● Work to complete
Please reproduce the entire listing, character for character.

(Supplied data Opens)

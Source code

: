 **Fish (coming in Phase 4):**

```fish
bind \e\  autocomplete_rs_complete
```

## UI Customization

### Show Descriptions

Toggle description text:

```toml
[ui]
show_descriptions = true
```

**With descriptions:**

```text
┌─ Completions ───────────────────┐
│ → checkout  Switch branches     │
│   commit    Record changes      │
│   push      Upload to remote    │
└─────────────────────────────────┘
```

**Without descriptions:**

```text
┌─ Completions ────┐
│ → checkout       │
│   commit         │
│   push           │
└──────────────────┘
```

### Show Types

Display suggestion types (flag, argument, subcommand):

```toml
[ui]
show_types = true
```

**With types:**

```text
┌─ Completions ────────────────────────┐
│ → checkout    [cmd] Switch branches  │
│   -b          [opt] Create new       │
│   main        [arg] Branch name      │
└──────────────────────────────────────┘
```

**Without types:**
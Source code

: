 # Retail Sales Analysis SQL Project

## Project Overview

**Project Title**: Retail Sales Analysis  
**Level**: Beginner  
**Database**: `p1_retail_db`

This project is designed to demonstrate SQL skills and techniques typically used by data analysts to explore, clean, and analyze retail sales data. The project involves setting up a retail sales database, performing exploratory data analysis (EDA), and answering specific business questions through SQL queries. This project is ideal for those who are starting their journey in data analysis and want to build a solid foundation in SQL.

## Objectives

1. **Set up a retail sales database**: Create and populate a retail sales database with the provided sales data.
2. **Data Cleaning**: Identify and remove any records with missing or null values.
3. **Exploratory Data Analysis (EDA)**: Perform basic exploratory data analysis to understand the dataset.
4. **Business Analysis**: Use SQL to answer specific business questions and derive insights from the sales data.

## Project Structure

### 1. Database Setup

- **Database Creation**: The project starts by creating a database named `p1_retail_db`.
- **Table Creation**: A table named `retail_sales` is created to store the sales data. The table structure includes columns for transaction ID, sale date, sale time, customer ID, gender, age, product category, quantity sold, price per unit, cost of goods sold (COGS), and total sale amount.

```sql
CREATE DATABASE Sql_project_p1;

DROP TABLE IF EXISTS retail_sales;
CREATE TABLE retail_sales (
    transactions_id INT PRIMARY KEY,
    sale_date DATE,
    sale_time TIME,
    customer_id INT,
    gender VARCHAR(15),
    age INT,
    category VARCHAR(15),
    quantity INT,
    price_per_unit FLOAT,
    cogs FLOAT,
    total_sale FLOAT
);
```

(Supplied data Closes)

● Task response
Source code

: **Fish (coming in Phase 4):**

```fish
bind \e\  autocomplete_rs_complete
```

## UI Customization

### Show Descriptions

Toggle description text:

```toml
[ui]
show_descriptions = true
```

**With descriptions:**

```text
┌─ Completions ───────────────────┐
│ → checkout  Switch branches     │
│   commit    Record changes      │
│   push      Upload to remote    │
└─────────────────────────────────┘
```

**Without descriptions:**

```text
┌─ Completions ────┐
│ → checkout       │
│   commit         │
│   push           │
└──────────────────┘
```

### Show Types

Display suggestion types (flag, argument, subcommand):

```toml
[ui]
show_types = true
```

**With types:**

```text
┌─ Completions ────────────────────────┐
│ → checkout    [cmd] Switch branches  │
│   -b          [opt] Create new       │
│   main        [arg] Branch name      │
└──────────────────────────────────────┘
```

**Without types:**
Source code

: # Retail Sales Analysis SQL Project

## Project Overview

**Project Title**: Retail Sales Analysis  
**Level**: Beginner  
**Database**: `p1_retail_db`

This project is designed to demonstrate SQL skills and techniques typically used by data analysts to explore, clean, and analyze retail sales data. The project involves setting up a retail sales database, performing exploratory data analysis (EDA), and answering specific business questions through SQL queries. This project is ideal for those who are starting their journey in data analysis and want to build a solid foundation in SQL.

## Objectives

1. **Set up a retail sales database**: Create and populate a retail sales database with the provided sales data.
2. **Data Cleaning**: Identify and remove any records with missing or null values.
3. **Exploratory Data Analysis (EDA)**: Perform basic exploratory data analysis to understand the dataset.
4. **Business Analysis**: Use SQL to answer specific business questions and derive insights from the sales data.

## Project Structure

### 1. Database Setup

- **Database Creation**: The project starts by creating a database named `p1_retail_db`.
- **Table Creation**: A table named `retail_sales` is created to store the sales data. The table structure includes columns for transaction ID, sale date, sale time, customer ID, gender, age, product category, quantity sold, price per unit, cost of goods sold (COGS), and total sale amount.

```sql
CREATE DATABASE Sql_project_p1;

DROP TABLE IF EXISTS retail_sales;
CREATE TABLE retail_sales (
    transactions_id INT PRIMARY KEY,
    sale_date DATE,
    sale_time TIME,
    customer_id INT,
    gender VARCHAR(15),
    age INT,
    category VARCHAR(15),
    quantity INT,
    price_per_unit FLOAT,
    cogs FLOAT,
    total_sale FLOAT
);
```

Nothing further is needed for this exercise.